2019 • VOLUME 25 • №4

Intravascular ultrasound-guided internal carotid artery stenting

Volkov S.V.1,2, Mytsyk S.A.1, Naumov S.M.1, Korobkov A.O.1, Gontarenko V.N.3

1) Medical and Rehabilitation Centre of the RF Public Health Ministry,
2) Russian Medical Academy of Continuous Professional Education under the RF Public Health Ministry,
3) National Medical Research Centre of Surgery named after A.V. Vishnevsky under the RF Public Health Ministry, Moscow, Russia

Objective. The study was aimed at demonstrating efficacy and feasibility of intravascular ultrasound during internal carotid artery stenting for assessment of atheromatous plaque protrusion through a stent.

Patients and methods. Over the period from October to December 2018, the specialists of our Centre performed a total of 90 internal carotid artery stenting procedures in 83 patients (of these, 7 patients underwent bilateral staged stenting of both internal carotid arteries) using intravascular ultrasound in order to assess intraoperative protrusion of an atherosclerotic plaque through the implanted stent. The patients’ age varied from 42 to 87 (mean 68.6±6.9) years. Symptomatic lesions of internal carotid arteries were revealed in 14 (16.9%) operated patients and asymptomatic lesions in 69 (83.1%). The degree of stenosis varied from 60% to 90% according to the findings of preliminary duplex ultrasonography and was subsequently confirmed by the results of multislice computed tomography or selective angiography.

The assessment of the patients’ neurological status, as well as duplex ultrasonography of brachiocephalic arteries were performed at a scheduled follow-up visit on day 30 after discharge from hospital.

Results. The technical success of stenting was achieved in 100% of patients. According to the findings of intravascular ultrasound, plaque protrusion was observed in eight (8.8%) stented patients. Among them, six (6.6%) were free from angiographic signs of protrusion and only two (2.2%) had apparent angiographic signs of protrusion. During the early postoperative period, transient ischaemic attack was identified in four (4.4%) cases. One (1.1%) patient was found to develop ST-segment elevation acute myocardial infarction 24 hours after internal carotid artery stenting, followed by large hemispheric stroke on the side of stenting revealed on postoperative day 3. Nine (10%) patients according to the findings of intravascular ultrasound were diagnosed as having incomplete stent apposition after postdilatation, with the absence of such signs on angiography.

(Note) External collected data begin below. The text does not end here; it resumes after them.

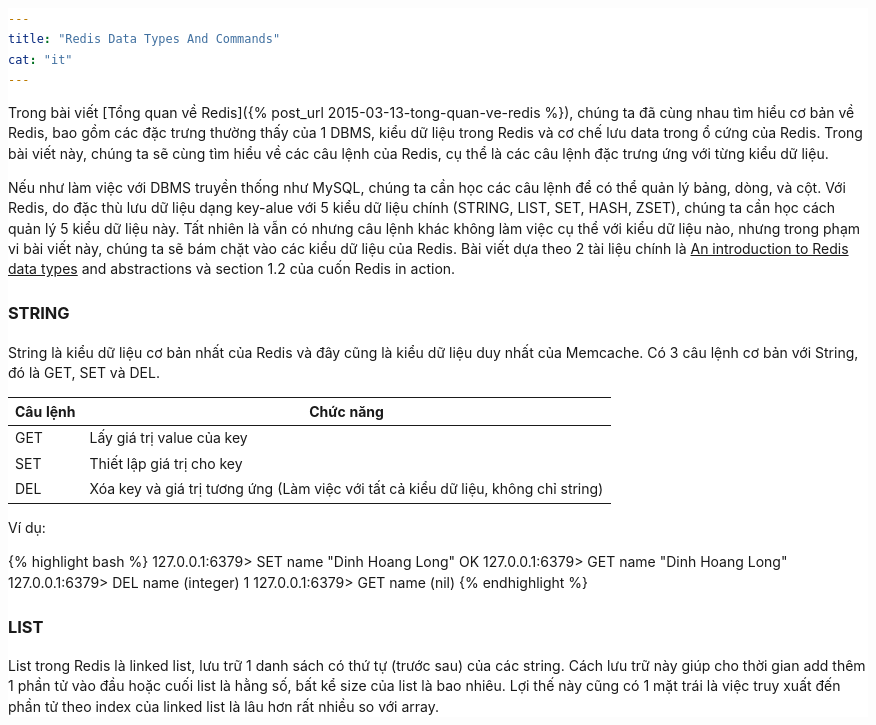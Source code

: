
 ```yaml
---
title: "Redis Data Types And Commands"
cat: "it"
---
```


Trong bài viết [Tổng quan về Redis]({% post_url 2015-03-13-tong-quan-ve-redis %}), chúng ta đã cùng nhau tìm hiểu cơ bản về Redis, bao gồm các đặc trưng thường thấy của 1 DBMS, kiểu dữ liệu trong Redis và cơ chế lưu data trong ổ cứng của Redis. Trong bài viết này, chúng ta sẽ cùng tìm hiểu về các câu lệnh của Redis, cụ thể là các câu lệnh đặc trưng ứng với từng kiểu dữ liệu.

Nếu như làm việc với DBMS truyền thống như MySQL, chúng ta cần học các câu lệnh để có thể quản lý bảng, dòng, và cột. Với Redis, do đặc thù lưu dữ liệu dạng key-alue với 5 kiểu dữ liệu chính (STRING, LIST, SET, HASH, ZSET), chúng ta cần học cách quản lý 5 kiểu dữ liệu này. Tất nhiên là vẫn có nhưng câu lệnh khác không làm việc cụ thể với kiểu dữ liệu nào, nhưng trong phạm vi bài viết này, chúng ta sẽ bám chặt vào các kiểu dữ liệu của Redis. Bài viết dựa theo 2 tài liệu chính là [An introduction to Redis data types](http://redis.io/topics/data-types-intro) and abstractions và section 1.2 của cuốn Redis in action.

### STRING

String là kiểu dữ liệu cơ bản nhất của Redis và đây cũng là kiểu dữ liệu duy nhất của Memcache. Có 3 câu lệnh cơ bản với String, đó là GET, SET và DEL.

| Câu lệnh | Chức năng                 |
|----------|---------------------------|
| GET      | Lấy giá trị value của key |
| SET      | Thiết lập giá trị cho key |
| DEL      | Xóa key và giá trị tương ứng (Làm việc với tất cả kiểu dữ liệu, không chỉ string) |


Ví dụ:

{% highlight bash %}
127.0.0.1:6379> SET name "Dinh Hoang Long"
OK
127.0.0.1:6379> GET name
"Dinh Hoang Long"
127.0.0.1:6379> DEL name
(integer) 1
127.0.0.1:6379> GET name
(nil)
{% endhighlight %}

### LIST

List trong Redis là linked list, lưu trữ 1 danh sách có thứ tự (trước sau) của các string. Cách lưu trữ này giúp cho thời gian add thêm 1 phần tử vào đầu hoặc cuối list là hằng số, bất kể size của list là bao nhiêu. Lợi thế này cũng có 1 mặt trái là việc truy xuất đến phần tử theo index của linked list là lâu hơn rất nhiều so với array.
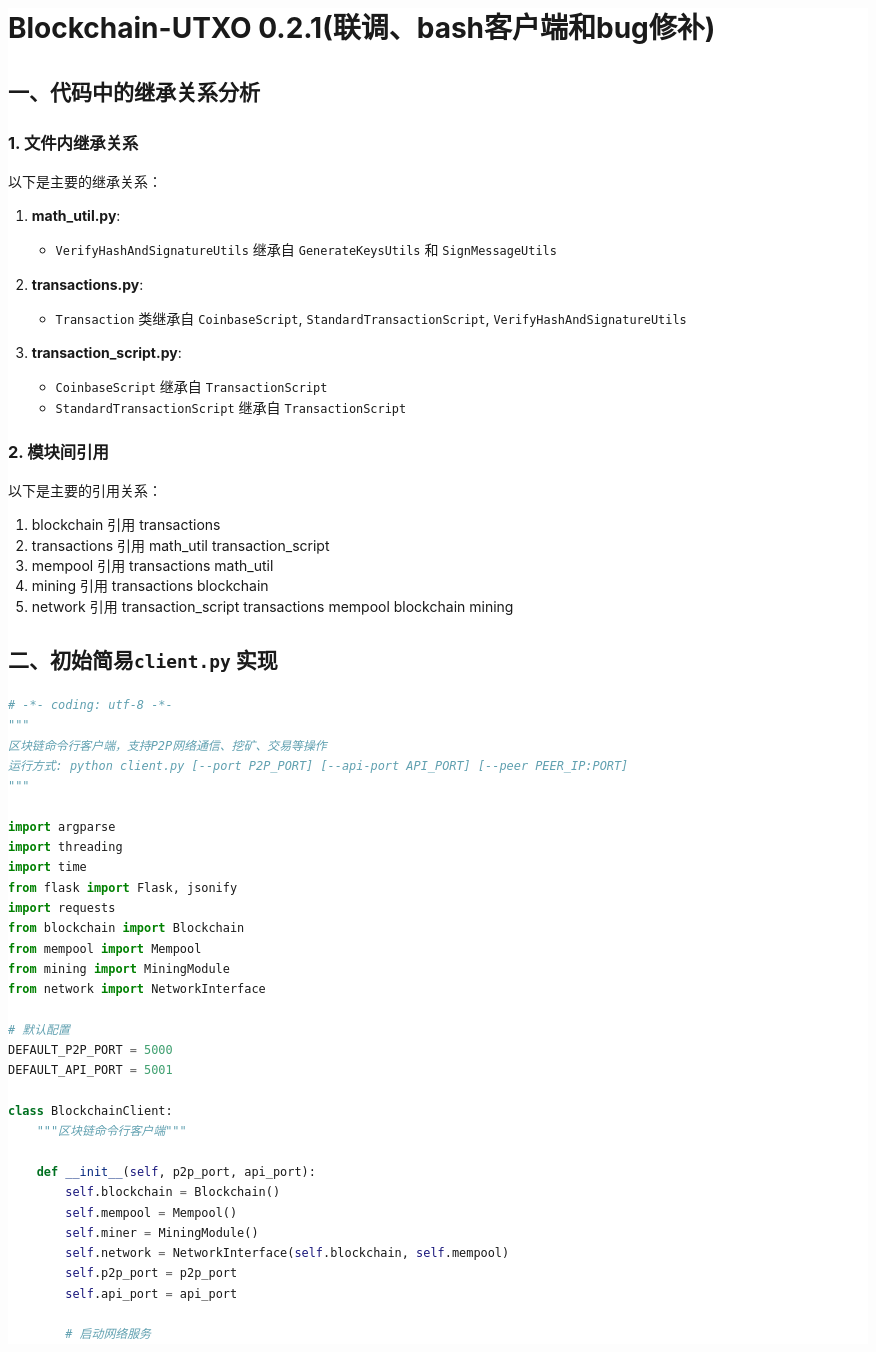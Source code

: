 # Blockchain-UTXO 0.2.1(联调、bash客户端和bug修补)

## 一、代码中的继承关系分析

### 1. 文件内继承关系

以下是主要的继承关系：

1. **math_util.py**:
   - `VerifyHashAndSignatureUtils` 继承自 `GenerateKeysUtils` 和 `SignMessageUtils`

2. **transactions.py**:
   - `Transaction` 类继承自 `CoinbaseScript`, `StandardTransactionScript`, `VerifyHashAndSignatureUtils`

3. **transaction_script.py**:
   - `CoinbaseScript` 继承自 `TransactionScript`
   - `StandardTransactionScript` 继承自 `TransactionScript`

### 2. 模块间引用

以下是主要的引用关系：

1. blockchain 引用 transactions
2. transactions 引用 math_util transaction_script
3. mempool 引用 transactions math_util
4. mining 引用 transactions blockchain
5. network 引用 transaction_script transactions mempool blockchain mining

## 二、初始简易`client.py` 实现


```python
# -*- coding: utf-8 -*-
"""
区块链命令行客户端，支持P2P网络通信、挖矿、交易等操作
运行方式: python client.py [--port P2P_PORT] [--api-port API_PORT] [--peer PEER_IP:PORT]
"""

import argparse
import threading
import time
from flask import Flask, jsonify
import requests
from blockchain import Blockchain
from mempool import Mempool
from mining import MiningModule
from network import NetworkInterface

# 默认配置
DEFAULT_P2P_PORT = 5000
DEFAULT_API_PORT = 5001

class BlockchainClient:
    """区块链命令行客户端"""
    
    def __init__(self, p2p_port, api_port):
        self.blockchain = Blockchain()
        self.mempool = Mempool()
        self.miner = MiningModule()
        self.network = NetworkInterface(self.blockchain, self.mempool)
        self.p2p_port = p2p_port
        self.api_port = api_port

        # 启动网络服务
```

Conclusion. Intravascular ultrasound during carotid stenting provides a more accurate assessment of such an event as atherosclerotic plaque protrusion through a stent’s cells. At the same time, IVUS-guided assessment of the intraoperative outcome may prevent the risk for the development of stroke in the early postoperative period. Besides, intravascular ultrasound allows a more detailed assessment of stent apposition and the degree of stent expansion in order to optimize and improve the remote results of the operation.

KEY WORDS: carotid artery stenting, intravascular ultrasound, plaque protrusion.